Only one stretch of the records below should be repeated. It starts with the line containing "countries, the effects" and goes on through the line containing "robustness of the synthetic control, while", exactly as written.

**Data extracted from a collection**

****************

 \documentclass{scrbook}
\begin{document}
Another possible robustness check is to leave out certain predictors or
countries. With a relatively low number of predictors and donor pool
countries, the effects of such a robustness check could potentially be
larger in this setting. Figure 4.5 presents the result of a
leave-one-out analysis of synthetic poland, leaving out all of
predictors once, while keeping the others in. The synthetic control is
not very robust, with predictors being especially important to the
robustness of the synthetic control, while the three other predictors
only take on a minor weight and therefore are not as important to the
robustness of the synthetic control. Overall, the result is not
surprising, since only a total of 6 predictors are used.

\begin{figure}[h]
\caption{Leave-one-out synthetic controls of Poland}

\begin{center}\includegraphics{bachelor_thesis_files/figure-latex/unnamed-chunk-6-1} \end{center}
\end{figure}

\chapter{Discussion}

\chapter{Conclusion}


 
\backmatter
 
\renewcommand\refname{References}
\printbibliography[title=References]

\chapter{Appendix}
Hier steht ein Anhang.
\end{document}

****************

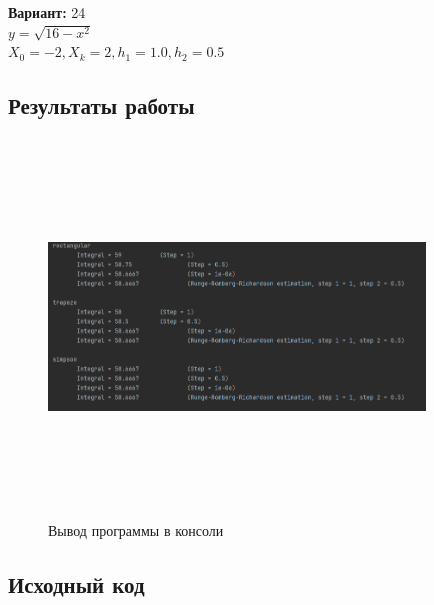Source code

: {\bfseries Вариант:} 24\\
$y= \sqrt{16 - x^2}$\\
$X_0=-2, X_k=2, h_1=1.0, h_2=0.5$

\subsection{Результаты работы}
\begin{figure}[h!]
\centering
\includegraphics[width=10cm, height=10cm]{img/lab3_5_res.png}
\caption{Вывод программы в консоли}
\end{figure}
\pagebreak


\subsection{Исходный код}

****************

**Written solution**
countries, the effects of such a robustness check could potentially be
larger in this setting. Figure 4.5 presents the result of a
leave-one-out analysis of synthetic poland, leaving out all of
predictors once, while keeping the others in. The synthetic control is
not very robust, with predictors being especially important to the
robustness of the synthetic control, while the three other predictors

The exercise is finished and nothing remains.